Nei diversi testi di Vișniec, il Generale cambia nome. E anche gli altri personaggi hanno nomi diversi nelle diverse storie, rimandando ad ambienti culturale o atmosfere riconoscibili. Ma già nell’opera del drammaturgo rumeno ogni rimando, ogni accenno al concreto è sempre e solo un’allusione e non c’è mai un riferimento forte e definitivo a qualche evento specifico, a qualche luogo in particolare. L’autore ha costruito una sorta di immaginifico ovunque possibile, senza scadere mai in un racconto qualunquista. Nel senso che quello che abbiamo percepito subito nei testi, e abbiamo cercato di portare sulla scena, è proprio il potere dell’allusione. Non volevamo che andasse bene qualsiasi cosa, ma piuttosto volevamo creare l’atmosfera emozionale di un non luogo molto preciso, che per noi è stato la grande guerra di trincea del nostro novecento. In scena abbiamo riportato la struttura poco realistica e metafisica senza perdere il potere del rimando alla nostra storia.

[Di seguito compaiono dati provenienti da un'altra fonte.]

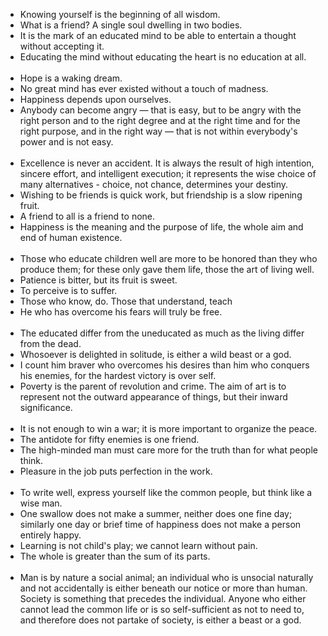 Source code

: - Knowing yourself is the beginning of all wisdom.
- What is a friend? A single soul dwelling in two bodies.
- It is the mark of an educated mind to be able to entertain a thought without accepting it.
- Educating the mind without educating the heart is no education at all.
<br><br>
- Hope is a waking dream.
- No great mind has ever existed without a touch of madness.
- Happiness depends upon ourselves.
- Anybody can become angry — that is easy, but to be angry with the right person and to the right degree and at the right time and for the right purpose, and in the right way — that is not within everybody's power and is not easy.
<br><br>
- Excellence is never an accident. It is always the result of high intention, sincere effort, and intelligent execution; it represents the wise choice of many alternatives - choice, not chance, determines your destiny.
- Wishing to be friends is quick work, but friendship is a slow ripening fruit.
- A friend to all is a friend to none.
- Happiness is the meaning and the purpose of life, the whole aim and end of human existence.
<br><br>
- Those who educate children well are more to be honored than they who produce them; for these only gave them life, those the art of living well.
- Patience is bitter, but its fruit is sweet.
- To perceive is to suffer.
- Those who know, do. Those that understand, teach
- He who has overcome his fears will truly be free.
<br><br>
- The educated differ from the uneducated as much as the living differ from the dead.
- Whosoever is delighted in solitude, is either a wild beast or a god.
- I count him braver who overcomes his desires than him who conquers his enemies, for the hardest victory is over self.
- Poverty is the parent of revolution and crime.
The aim of art is to represent not the outward appearance of things, but their inward significance.
<br><br>
- It is not enough to win a war; it is more important to organize the peace.
- The antidote for fifty enemies is one friend.
- The high-minded man must care more for the truth than for what people think.
- Pleasure in the job puts perfection in the work.
<br><br>
- To write well, express yourself like the common people, but think like a wise man.
- One swallow does not make a summer, neither does one fine day; similarly one day or brief time of happiness does not make a person entirely happy.
- Learning is not child's play; we cannot learn without pain.
- The whole is greater than the sum of its parts.
<br><br>
- Man is by nature a social animal; an individual who is unsocial naturally and not accidentally is either beneath our notice or more than human. Society is something that precedes the individual. Anyone who either cannot lead the common life or is so self-sufficient as not to need to, and therefore does not partake of society, is either a beast or a god.  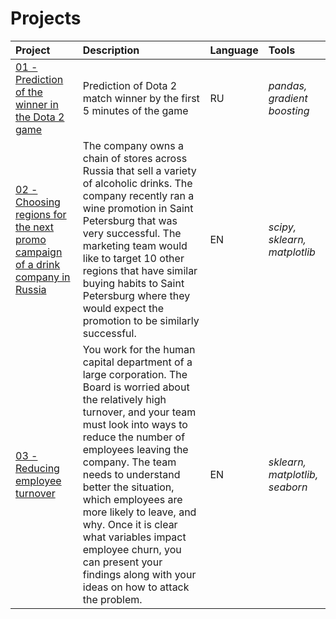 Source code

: # Projects

| Project | Description | Language | Tools | 
| :---------------------- | :---------------------- | :---------------------- | :---------------------- |
| [01 - Prediction of the winner in the Dota 2 game](https://github.com/MarinaKashcheeva/projects2/blob/main/01_Prediction%20of%20the%20winner%20in%20the%20Dota%202%20game.ipynb) | Prediction of Dota 2 match winner by the first 5 minutes of the game | RU | *pandas, gradient boosting* |
| [02 - Choosing regions for the next promo campaign of a drink company in Russia](https://github.com/MarinaKashcheeva/projects2/blob/main/02_Choosing%20regions%20for%20the%20next%20promo%20campaign%20of%20a%20drink%20company%20in%20Russia.ipynb) | The company owns a chain of stores across Russia that sell a variety of alcoholic drinks. The company recently ran a wine promotion in Saint Petersburg that was very successful. The marketing team would like to target 10 other regions that have similar buying habits to Saint Petersburg where they would expect the promotion to be similarly successful. | EN | *scipy, sklearn, matplotlib* |
| [03 - Reducing employee turnover](https://github.com/MarinaKashcheeva/projects2/blob/main/03_Reducing%20employee%20turnover.ipynb) | You work for the human capital department of a large corporation. The Board is worried about the relatively high turnover, and your team must look into ways to reduce the number of employees leaving the company. The team needs to understand better the situation, which employees are more likely to leave, and why. Once it is clear what variables impact employee churn, you can present your findings along with your ideas on how to attack the problem. | EN | *sklearn, matplotlib, seaborn* |
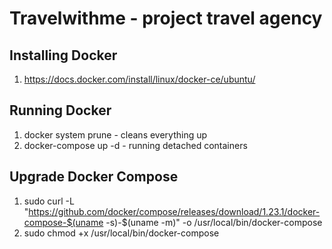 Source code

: Travelwithme - project travel agency
=========

## Installing Docker
1. https://docs.docker.com/install/linux/docker-ce/ubuntu/

## Running Docker
1. docker system prune - cleans everything up
2. docker-compose up -d - running detached containers

## Upgrade Docker Compose
1. sudo curl -L "https://github.com/docker/compose/releases/download/1.23.1/docker-compose-$(uname -s)-$(uname -m)" -o /usr/local/bin/docker-compose
2. sudo chmod +x /usr/local/bin/docker-compose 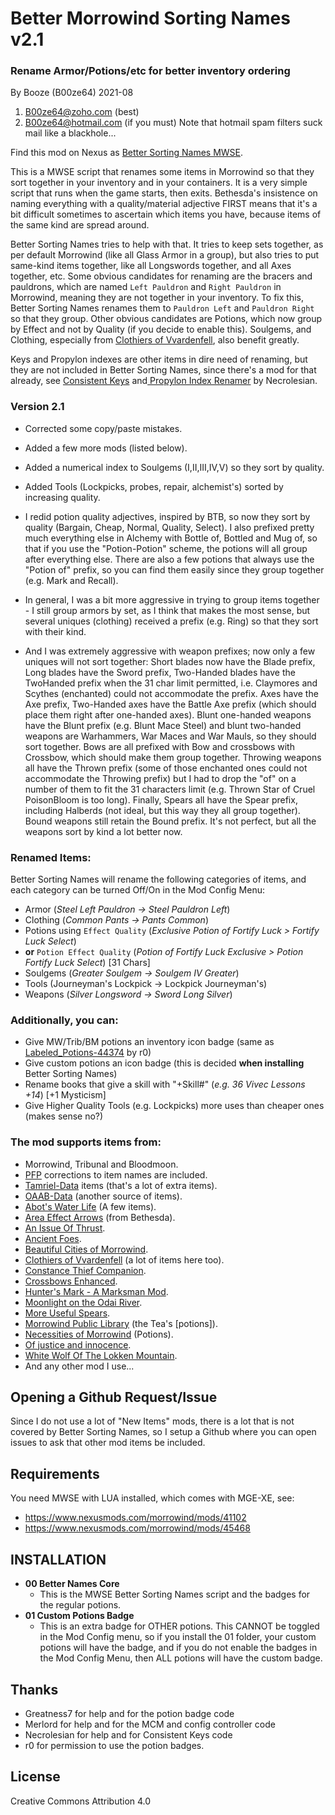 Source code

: # Better Morrowind Sorting Names v2.1
### Rename Armor/Potions/etc for better inventory ordering

By Booze (B00ze64) 2021-08

1. B00ze64@zoho.com (best)
2. B00ze64@hotmail.com (if you must)
   Note that hotmail spam filters suck mail like a blackhole...



Find this mod on Nexus as [Better Sorting Names MWSE](https://www.nexusmods.com/morrowind/mods/50018).

This is a MWSE script that renames some items in Morrowind so that they sort together in your inventory and in your containers. It is a very simple script that runs when the game starts, then exits. Bethesda's insistence on naming everything with a quality/material adjective FIRST means that it's a bit difficult sometimes to ascertain which items you have, because items of the same kind are spread around.

Better Sorting Names tries to help with that. It tries to keep sets together, as per default Morrowind (like all Glass Armor in a group), but also tries to put same-kind items together, like all Longswords together, and all Axes together, etc. Some obvious candidates for renaming are the bracers and pauldrons, which are named `Left Pauldron` and `Right Pauldron` in Morrowind, meaning they are not together in your inventory. To fix this, Better Sorting Names renames them to `Pauldron Left` and `Pauldron Right` so that they group. Other obvious candidates are Potions, which now group by Effect and not by Quality (if you decide to enable this). Soulgems, and Clothing, especially from [Clothiers of Vvardenfell](https://www.nexusmods.com/morrowind/mods/50007), also benefit greatly.

Keys and Propylon indexes are other items in dire need of renaming, but  they are not included in Better Sorting Names, since there's a mod for  that already, see [Consistent Keys](https://www.nexusmods.com/morrowind/mods/47954) and[ Propylon Index Renamer](https://www.nexusmods.com/morrowind/mods/49941) by Necrolesian.

### Version 2.1

- Corrected some copy/paste mistakes.
- Added a few more mods (listed below).
- Added a numerical index to Soulgems (I,II,III,IV,V) so they sort by quality.

- Added Tools (Lockpicks, probes, repair, alchemist's) sorted by increasing quality.


- I redid potion quality adjectives, inspired by BTB, so now they sort by quality (Bargain, Cheap, Normal, Quality, Select). I also prefixed pretty much everything else in Alchemy with Bottle of, Bottled and Mug of, so that if you use the "Potion-Potion" scheme, the potions will all group after everything else. There are also a few potions that always use the "Potion of" prefix, so you can find them easily since they group together (e.g. Mark and Recall).


- In general, I was a bit more aggressive in trying to group items together - I still group armors by set, as I think that makes the most sense, but several uniques (clothing) received a prefix (e.g. Ring) so that they sort with their kind.


- And I was extremely aggressive with weapon prefixes; now only a few uniques will not sort together: Short blades now have the Blade prefix, Long blades have the Sword prefix, Two-Handed blades have the TwoHanded prefix when the 31 char limit permitted, i.e. Claymores and Scythes (enchanted) could not accommodate the prefix. Axes have the Axe prefix, Two-Handed axes have the Battle Axe prefix (which should place them right after one-handed axes). Blunt one-handed weapons have the Blunt prefix (e.g. Blunt Mace Steel) and blunt two-handed weapons are Warhammers, War Maces and War Mauls, so they should sort together. Bows are all prefixed with Bow and crossbows with Crossbow, which should make them group together. Throwing weapons all have the Thrown prefix (some of those enchanted ones could not accommodate the Throwing prefix) but I had to drop the "of" on a number of them to fit the 31 characters limit (e.g. Thrown Star of Cruel PoisonBloom is too long). Finally, Spears all have the Spear prefix, including Halberds (not ideal, but this way they all group together). Bound weapons still retain the Bound prefix. It's not perfect, but all the weapons sort by kind a lot better now.


### Renamed Items:

Better Sorting Names will rename the following categories of items, and each category can be turned Off/On in the Mod Config Menu:

- Armor (*Steel Left Pauldron -> Steel Pauldron Left*)
- Clothing (*Common Pants -> Pants Common*)
- Potions using `Effect Quality` (*Exclusive Potion of Fortify Luck > Fortify Luck Select*)
- **or** `Potion Effect Quality` (*Potion of Fortify Luck Exclusive > Potion Fortify Luck Select*) [31 Chars]
- Soulgems (*Greater Soulgem -> Soulgem IV Greater*)
- Tools (Journeyman's Lockpick -> Lockpick Journeyman's)
- Weapons (*Silver Longsword -> Sword Long Silver*)

### Additionally, you can:

- Give MW/Trib/BM potions an inventory icon badge (same as [Labeled_Potions-44374](https://www.nexusmods.com/morrowind/mods/44374) by r0)
- Give custom potions an icon badge (this is decided **when installing** Better Sorting Names)
- Rename books that give a skill with "+Skill#" (*e.g. 36 Vivec Lessons +14*) [+1 Mysticism]
- Give Higher Quality Tools (e.g. Lockpicks) more uses than cheaper ones (makes sense no?)

### The mod supports items from:

- Morrowind, Tribunal and Bloodmoon.
- [PFP](https://www.nexusmods.com/morrowind/mods/45096) corrections to item names are included.
- [Tamriel-Data](https://www.nexusmods.com/morrowind/mods/44537) items (that's a lot of extra items).
- [OAAB-Data](https://www.nexusmods.com/morrowind/mods/49042) (another source of items).
- [Abot's Water Life](https://www.nexusmods.com/morrowind/mods/42417) (A few items).
- [Area Effect Arrows](https://www.nexusmods.com/morrowind/mods/42989) (from Bethesda).
- [An Issue Of Thrust](https://www.nexusmods.com/morrowind/mods/44650).
- [Ancient Foes](https://www.nexusmods.com/morrowind/mods/44705).
- [Beautiful Cities of Morrowind](https://www.nexusmods.com/morrowind/mods/49231).
- [Clothiers of Vvardenfell](https://www.nexusmods.com/morrowind/mods/50007) (a lot of items here too).
- [Constance Thief Companion](https://www.nexusmods.com/morrowind/mods/1457).
- [Crossbows Enhanced](https://www.nexusmods.com/morrowind/mods/48586).
- [Hunter's Mark - A Marksman Mod](https://www.nexusmods.com/morrowind/mods/46656).
- [Moonlight on the Odai River](https://www.nexusmods.com/morrowind/mods/46822).
- [More Useful Spears](https://www.nexusmods.com/morrowind/mods/42450).
- [Morrowind Public Library](https://www.nexusmods.com/morrowind/mods/17379) (the Tea's [potions]).
- [Necessities of Morrowind](https://mw.modhistory.com/download-p1-iAll-37) (Potions).
- [Of justice and innocence](https://www.nexusmods.com/morrowind/mods/34046).
- [White Wolf Of The Lokken Mountain](https://www.nexusmods.com/morrowind/mods/27306).
- And any other mod I use...

## Opening a Github Request/Issue

Since I do not use a lot of "New Items" mods, there is a lot that is not covered by Better Sorting Names, so I setup a Github where you can open issues to ask that other mod items be included.

Requirements
------------

You need MWSE with LUA installed, which comes with MGE-XE, see:

* https://www.nexusmods.com/morrowind/mods/41102
* https://www.nexusmods.com/morrowind/mods/45468

INSTALLATION
------------

- **00 Better Names Core**
  - This is the MWSE Better Sorting Names script and the badges for the regular potions.
- **01 Custom Potions Badge**
  - This is an extra badge for OTHER potions. This CANNOT be toggled in the Mod Config menu, so if you install the 01 folder, your custom potions will have the badge, and if you do not enable the badges in the Mod Config Menu, then ALL potions will have the custom badge.

Thanks
------

* Greatness7 for help and for the potion badge code
* Merlord for help and for the MCM and config controller code
* Necrolesian for help and for Consistent Keys code
* r0 for permission to use the potion badges.

License
-------

Creative Commons Attribution 4.0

Il gruppo di attori e attrici è molto affiatato anche se provengono da storie e esperienze diverse. Come avete lavorato con loro?
É stato molto bello e interessante collaborare con attori e attrici così diversi. Mi preme ricordare i loro nomi perché davvero è stato un lavoro di gruppo che si è avvalso delle specifiche capacità di ognuno: Maria Lomurno, Marisol Gabrielli, Francesca Dinale, Roberto Luongo, Andrea Lami, Daniel Zerbini, Pietro Paolucci, Serena Cospito, Anita Masi. Già che ci sono non voglio dimenticare nemmeno il lavoro della nostra produzione, Eranos, e l’instancabile organizzatrice Laura Pagliani. Tutte e tutti stanno dando il massimo per rendere i testi di Vișniec più vitali e pulsanti, ma allo stesso tempo lirici e astratti. Faccio solo un esempio specifico per chiarire il nostro approccio con gli attori: Fancesca Dinale è una ragazza giovanissima, ha appena compiuto vent’anni, e in scena si trova a interpretare una cecchina. Non impersona però una timorosa ragazzina che si trova un fucile in mano e non sa come usarlo, ma è una guerrigliera che insegna a sparare al suo collega più anziano. Ecco, grazie a Francesca abbiamo rivisto la tragedia di una studentessa qualunque che durante un conflitto perde la testa e diventa il carnefice più feroce. Solo con i suoi vent’anni, con la sua inesperienza e la sua ingenuità, Francesca ci ricorda molti ragazzi che hanno combattuto ad esempio nella guerra in Bosnia, così come le guerrigliere curde, che con decisione prendono un Kalashnikov e si trovano a combattere. Sono tutti ragazzi che per un qualche motivo si trovano a sparare ad altri esseri umani… forse per noi è un comportamento poco comprensibile, ma è un dato di fatto e noi abbiamo cercato di raccontarlo.
Come vengono accolte le opere di Matei Vișniec in Italia?
Rispetto al successo che ha avuto e ha tutt’ora in Francia, direi che non c’è grande attenzione. È un autore complesso, denso, pieno di rimandi e significati. Un autore che ha avuto la sfortuna e allo stesso tempo la fortuna di scrivere in una dittatura, sotto un regime che gli ha imposto un simbolismo e un tono grottesco che gli danno una forza unica. Ci auguriamo che questo nostro lavoro possa contribuire a far conoscere le sue bellissime opere e che magari qualche editore prenda il coraggio di tradurre altri suoi testi in Italiano.